What are the characteristics of Bayesian Belief Networks?

The naıve Bayesian classifier creates the assumption of class conditional independence, i.e., given the class label of a tuple, the values of the attributes are considered to be conditionally separate from one another. This defines evaluations.

When the assumption affects true, hence the naïve Bayesian classifier is effective in contrast with multiple classifiers. It can represent joint conditional probability distributions.

They enable class conditional independencies to be represented among subsets of variables. They support a graphical structure of causal relationships, on which learning can be implemented. Trained Bayesian belief networks are used for classification. Bayesian belief networks are also called belief networks, Bayesian networks, and probabilistic networks.

A belief network is represented by two components including a directed acyclic graph and a group of conditional probability tables. Every node in the directed acyclic graph defines a random variable. The variables can be discrete- or continuous-valued.

They can correspond to certain attributes given in the information or to “hidden variables” believed to form a relationship (e.g., in the case of medical records, a hidden variable can denote a syndrome, describing several symptoms that, together, identify a definite disease).

There are the characteristics of Bayesian Belief Networks which are as follows −

BBN supports a method for capturing the previous knowledge of a specific domain utilizing a graphical model. The network can be used to encrypt causal dependencies between variables.

It can be building the network can be time-consuming and needed a huge amount of effort. But the structure of the network has been decided, inserting a new variable is quite simple.

Bayesian networks apply to dealing with an inadequate record. Instances with missing attributes can be handled by summing or integrating the probabilities over all possible values of the attribute.

Due to the record being combined probabilistically with previous knowledge, the approach is powerful to model overfitting.

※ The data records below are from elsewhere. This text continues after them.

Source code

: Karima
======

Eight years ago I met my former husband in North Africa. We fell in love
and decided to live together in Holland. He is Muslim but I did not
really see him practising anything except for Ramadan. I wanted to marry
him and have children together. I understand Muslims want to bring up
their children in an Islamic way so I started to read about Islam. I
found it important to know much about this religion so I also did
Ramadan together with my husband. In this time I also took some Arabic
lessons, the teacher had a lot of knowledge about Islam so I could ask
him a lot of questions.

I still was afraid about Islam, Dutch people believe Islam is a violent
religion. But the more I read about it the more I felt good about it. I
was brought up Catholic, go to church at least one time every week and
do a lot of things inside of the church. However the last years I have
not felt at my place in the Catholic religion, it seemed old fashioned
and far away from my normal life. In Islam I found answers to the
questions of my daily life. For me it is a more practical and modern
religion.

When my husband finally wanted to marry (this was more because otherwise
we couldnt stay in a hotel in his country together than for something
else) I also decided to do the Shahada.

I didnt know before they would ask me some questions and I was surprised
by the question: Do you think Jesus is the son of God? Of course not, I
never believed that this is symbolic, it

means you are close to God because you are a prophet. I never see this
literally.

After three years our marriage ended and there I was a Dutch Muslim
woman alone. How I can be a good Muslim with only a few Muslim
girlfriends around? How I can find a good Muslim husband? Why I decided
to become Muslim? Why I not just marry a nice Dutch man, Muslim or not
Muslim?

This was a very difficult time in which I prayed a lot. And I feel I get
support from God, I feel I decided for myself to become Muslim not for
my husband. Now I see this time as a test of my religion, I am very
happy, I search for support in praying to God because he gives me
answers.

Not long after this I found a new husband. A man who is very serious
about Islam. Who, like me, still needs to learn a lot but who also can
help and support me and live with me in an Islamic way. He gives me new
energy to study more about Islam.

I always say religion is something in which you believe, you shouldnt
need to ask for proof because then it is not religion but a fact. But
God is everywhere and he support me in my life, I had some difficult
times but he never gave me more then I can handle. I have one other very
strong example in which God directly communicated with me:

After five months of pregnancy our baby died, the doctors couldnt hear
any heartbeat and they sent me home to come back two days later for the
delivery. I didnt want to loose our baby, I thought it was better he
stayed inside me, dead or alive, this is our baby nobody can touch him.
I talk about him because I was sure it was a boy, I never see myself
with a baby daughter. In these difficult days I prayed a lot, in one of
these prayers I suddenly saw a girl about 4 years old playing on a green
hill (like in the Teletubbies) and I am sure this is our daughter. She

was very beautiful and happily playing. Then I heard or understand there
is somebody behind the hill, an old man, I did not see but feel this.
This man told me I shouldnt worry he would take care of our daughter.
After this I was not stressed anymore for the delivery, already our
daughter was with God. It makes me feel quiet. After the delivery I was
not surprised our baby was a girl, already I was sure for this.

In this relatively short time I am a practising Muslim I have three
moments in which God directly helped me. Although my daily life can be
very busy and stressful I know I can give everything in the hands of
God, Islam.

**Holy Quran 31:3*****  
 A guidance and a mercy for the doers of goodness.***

Belief networks can be used to model several well-known issues. An example is genetic linkage analysis such as the mapping of genes onto a chromosome. By casting the gene linkage issues in the method of inference on Bayesian networks, and utilizing state-of-the-art algorithms, the scalability of analysis has advanced significantly.

Several applications have benefited from the need for belief networks such as computer vision, image restoration, and stereo vision, files and text analysis, decision support systems, and sensitivity analysis. The text with which multiple applications can be reduced to Bayesian network inference is beneficial in that it curbs the need to make specialized algorithms for every application.